In the records that follow, find each line with the word "tangent" and copy it.
Top of Records supplied
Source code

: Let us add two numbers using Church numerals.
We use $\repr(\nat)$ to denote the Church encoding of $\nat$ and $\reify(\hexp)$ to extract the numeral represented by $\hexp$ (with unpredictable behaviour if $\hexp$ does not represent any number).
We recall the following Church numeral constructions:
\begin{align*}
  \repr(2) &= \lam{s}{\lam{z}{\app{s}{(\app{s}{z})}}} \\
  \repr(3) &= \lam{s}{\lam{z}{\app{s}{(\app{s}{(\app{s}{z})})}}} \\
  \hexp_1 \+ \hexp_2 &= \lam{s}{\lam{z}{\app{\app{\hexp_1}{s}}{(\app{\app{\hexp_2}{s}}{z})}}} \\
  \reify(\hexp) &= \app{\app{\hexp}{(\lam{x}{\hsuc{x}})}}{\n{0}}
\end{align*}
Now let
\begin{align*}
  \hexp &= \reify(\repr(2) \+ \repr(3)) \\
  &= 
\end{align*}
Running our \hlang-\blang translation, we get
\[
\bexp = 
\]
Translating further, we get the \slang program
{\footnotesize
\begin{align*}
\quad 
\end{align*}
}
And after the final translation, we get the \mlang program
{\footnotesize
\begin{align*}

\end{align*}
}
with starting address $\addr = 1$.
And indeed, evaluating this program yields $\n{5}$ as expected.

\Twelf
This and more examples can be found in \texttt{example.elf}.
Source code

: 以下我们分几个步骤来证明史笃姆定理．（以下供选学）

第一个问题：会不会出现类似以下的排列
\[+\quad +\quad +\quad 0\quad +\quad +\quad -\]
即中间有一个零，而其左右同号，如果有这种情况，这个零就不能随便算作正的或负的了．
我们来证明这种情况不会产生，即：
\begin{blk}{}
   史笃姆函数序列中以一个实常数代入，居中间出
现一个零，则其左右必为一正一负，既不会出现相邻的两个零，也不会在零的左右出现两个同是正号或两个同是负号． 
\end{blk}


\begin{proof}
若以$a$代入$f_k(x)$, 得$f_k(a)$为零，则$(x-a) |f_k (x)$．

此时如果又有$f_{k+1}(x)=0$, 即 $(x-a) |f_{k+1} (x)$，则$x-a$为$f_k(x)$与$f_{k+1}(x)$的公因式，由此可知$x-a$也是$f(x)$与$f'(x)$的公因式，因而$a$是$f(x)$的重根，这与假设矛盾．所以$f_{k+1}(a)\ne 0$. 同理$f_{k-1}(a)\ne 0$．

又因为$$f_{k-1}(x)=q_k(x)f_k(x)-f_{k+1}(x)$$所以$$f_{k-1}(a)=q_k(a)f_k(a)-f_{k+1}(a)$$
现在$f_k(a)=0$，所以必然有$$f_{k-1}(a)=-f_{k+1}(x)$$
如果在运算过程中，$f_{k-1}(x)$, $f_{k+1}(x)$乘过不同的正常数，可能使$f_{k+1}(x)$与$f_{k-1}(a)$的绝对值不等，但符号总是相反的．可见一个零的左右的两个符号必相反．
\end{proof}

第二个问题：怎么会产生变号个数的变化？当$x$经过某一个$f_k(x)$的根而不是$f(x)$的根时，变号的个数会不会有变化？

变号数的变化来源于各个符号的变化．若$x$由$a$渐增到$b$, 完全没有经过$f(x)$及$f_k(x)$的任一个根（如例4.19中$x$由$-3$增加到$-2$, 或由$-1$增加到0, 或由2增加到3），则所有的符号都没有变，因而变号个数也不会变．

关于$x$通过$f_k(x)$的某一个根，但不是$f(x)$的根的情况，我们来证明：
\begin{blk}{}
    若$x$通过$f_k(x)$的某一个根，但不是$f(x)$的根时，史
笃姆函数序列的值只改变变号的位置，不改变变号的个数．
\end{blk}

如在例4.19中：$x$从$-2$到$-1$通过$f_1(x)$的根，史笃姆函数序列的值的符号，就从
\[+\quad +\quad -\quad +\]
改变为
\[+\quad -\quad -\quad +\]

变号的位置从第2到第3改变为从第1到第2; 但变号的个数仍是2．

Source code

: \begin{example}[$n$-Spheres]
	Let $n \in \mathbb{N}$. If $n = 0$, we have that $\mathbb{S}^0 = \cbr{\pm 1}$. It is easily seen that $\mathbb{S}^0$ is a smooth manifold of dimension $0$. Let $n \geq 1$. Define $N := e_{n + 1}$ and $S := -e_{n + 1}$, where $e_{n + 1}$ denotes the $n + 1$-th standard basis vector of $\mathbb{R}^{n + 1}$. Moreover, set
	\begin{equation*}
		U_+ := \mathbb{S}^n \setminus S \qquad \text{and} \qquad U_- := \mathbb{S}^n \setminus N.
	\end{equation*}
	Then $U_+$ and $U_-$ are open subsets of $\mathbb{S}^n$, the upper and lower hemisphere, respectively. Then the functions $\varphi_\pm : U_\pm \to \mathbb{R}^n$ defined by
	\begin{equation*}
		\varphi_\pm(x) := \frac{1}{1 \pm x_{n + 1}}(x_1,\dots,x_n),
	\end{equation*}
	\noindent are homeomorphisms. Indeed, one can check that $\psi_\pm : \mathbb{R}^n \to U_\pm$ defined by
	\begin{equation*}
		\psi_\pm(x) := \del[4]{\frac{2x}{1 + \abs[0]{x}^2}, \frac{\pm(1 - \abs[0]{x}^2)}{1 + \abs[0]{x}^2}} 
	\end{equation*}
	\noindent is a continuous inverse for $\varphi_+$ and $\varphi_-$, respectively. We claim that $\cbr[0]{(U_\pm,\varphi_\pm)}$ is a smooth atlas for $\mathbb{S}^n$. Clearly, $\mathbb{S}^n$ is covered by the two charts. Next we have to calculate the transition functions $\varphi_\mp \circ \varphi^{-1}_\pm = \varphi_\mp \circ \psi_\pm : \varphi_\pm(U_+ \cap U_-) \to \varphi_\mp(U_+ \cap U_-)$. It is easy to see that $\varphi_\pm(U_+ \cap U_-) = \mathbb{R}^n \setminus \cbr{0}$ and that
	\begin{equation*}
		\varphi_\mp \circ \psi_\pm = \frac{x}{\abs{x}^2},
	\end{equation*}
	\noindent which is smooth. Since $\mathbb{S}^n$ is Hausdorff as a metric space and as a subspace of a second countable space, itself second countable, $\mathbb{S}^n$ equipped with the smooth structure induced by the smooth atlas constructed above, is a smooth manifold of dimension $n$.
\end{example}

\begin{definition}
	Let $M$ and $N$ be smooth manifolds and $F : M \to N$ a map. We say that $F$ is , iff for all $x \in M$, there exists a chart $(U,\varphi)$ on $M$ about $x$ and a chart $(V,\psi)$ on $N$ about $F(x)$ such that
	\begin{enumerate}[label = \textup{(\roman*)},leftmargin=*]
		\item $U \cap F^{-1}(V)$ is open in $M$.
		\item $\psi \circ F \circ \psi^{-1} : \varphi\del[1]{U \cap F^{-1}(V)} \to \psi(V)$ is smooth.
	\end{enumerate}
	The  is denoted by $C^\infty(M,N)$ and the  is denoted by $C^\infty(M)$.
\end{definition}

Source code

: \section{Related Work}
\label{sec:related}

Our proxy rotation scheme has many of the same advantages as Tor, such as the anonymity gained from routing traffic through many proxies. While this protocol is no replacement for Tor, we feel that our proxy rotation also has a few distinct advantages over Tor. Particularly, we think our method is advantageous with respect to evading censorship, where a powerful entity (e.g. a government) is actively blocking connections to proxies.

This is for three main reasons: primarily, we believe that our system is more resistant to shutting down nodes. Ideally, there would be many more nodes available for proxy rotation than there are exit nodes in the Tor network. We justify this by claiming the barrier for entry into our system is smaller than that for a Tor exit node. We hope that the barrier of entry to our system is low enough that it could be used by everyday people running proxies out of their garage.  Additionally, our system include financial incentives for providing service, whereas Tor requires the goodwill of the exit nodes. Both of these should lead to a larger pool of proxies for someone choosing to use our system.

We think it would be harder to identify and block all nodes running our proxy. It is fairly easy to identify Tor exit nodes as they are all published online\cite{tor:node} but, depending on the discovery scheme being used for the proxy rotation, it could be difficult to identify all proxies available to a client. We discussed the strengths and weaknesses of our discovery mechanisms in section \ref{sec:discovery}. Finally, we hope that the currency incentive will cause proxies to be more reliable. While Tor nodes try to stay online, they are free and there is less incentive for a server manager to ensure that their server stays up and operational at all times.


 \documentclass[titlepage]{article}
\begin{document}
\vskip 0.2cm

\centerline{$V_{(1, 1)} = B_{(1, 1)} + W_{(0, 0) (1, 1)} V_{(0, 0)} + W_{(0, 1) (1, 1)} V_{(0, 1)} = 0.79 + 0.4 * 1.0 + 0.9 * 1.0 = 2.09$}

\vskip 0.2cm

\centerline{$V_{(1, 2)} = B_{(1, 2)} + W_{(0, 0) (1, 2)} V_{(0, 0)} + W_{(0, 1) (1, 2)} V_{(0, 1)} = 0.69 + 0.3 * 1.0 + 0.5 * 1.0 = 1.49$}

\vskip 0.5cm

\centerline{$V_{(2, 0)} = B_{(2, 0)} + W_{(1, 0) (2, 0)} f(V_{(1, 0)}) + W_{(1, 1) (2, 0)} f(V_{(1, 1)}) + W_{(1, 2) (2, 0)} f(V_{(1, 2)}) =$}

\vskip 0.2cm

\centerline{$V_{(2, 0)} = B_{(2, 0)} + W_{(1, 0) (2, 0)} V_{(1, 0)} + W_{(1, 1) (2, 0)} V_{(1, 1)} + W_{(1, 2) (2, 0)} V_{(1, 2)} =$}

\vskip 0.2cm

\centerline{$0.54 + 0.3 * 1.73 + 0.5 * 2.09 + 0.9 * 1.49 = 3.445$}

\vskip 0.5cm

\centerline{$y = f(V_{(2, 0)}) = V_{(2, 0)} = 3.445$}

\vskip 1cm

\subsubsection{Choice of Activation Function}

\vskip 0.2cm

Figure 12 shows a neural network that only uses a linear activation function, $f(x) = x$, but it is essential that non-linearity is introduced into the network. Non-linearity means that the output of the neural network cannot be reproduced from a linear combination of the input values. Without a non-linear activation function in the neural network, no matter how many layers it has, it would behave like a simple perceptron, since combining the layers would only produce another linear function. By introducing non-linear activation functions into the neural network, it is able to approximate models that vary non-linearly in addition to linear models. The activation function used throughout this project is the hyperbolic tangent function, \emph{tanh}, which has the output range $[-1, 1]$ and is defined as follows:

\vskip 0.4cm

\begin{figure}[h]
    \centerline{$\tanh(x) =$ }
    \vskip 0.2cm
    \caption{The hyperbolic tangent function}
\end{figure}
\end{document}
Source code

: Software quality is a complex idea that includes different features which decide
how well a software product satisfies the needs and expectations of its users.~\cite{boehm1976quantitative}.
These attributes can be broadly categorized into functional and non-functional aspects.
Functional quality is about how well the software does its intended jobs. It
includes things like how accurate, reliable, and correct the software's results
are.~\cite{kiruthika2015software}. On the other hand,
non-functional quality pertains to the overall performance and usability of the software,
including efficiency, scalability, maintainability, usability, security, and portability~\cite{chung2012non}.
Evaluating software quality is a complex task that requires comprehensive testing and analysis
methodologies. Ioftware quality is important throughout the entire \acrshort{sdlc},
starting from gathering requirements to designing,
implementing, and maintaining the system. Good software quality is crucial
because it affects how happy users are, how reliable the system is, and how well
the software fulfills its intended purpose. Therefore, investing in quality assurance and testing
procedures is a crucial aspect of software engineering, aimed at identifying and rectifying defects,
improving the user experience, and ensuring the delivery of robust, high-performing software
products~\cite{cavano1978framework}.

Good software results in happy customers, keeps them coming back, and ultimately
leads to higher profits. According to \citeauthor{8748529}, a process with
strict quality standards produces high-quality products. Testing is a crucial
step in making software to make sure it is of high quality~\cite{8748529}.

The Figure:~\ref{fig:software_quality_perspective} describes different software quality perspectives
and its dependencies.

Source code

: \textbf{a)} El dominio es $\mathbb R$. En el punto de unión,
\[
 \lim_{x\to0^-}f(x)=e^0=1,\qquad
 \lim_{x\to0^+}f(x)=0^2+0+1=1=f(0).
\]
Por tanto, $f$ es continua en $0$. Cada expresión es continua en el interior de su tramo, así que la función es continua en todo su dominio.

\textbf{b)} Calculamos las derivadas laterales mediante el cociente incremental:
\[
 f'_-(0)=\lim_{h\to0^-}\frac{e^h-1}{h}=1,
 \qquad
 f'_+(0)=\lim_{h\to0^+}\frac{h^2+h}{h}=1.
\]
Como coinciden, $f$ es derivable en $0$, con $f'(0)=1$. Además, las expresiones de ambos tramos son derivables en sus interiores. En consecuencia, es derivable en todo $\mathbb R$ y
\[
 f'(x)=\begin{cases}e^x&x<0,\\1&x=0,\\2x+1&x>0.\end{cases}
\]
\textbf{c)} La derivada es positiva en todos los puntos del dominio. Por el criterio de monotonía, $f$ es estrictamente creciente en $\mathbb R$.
Bottom of Records supplied
- _Response to this task_
Figure 12 shows a neural network that only uses a linear activation function, $f(x) = x$, but it is essential that non-linearity is introduced into the network. Non-linearity means that the output of the neural network cannot be reproduced from a linear combination of the input values. Without a non-linear activation function in the neural network, no matter how many layers it has, it would behave like a simple perceptron, since combining the layers would only produce another linear function. By introducing non-linear activation functions into the neural network, it is able to approximate models that vary non-linearly in addition to linear models. The activation function used throughout this project is the hyperbolic tangent function, \emph{tanh}, which has the output range $[-1, 1]$ and is defined as follows:
    \caption{The hyperbolic tangent function}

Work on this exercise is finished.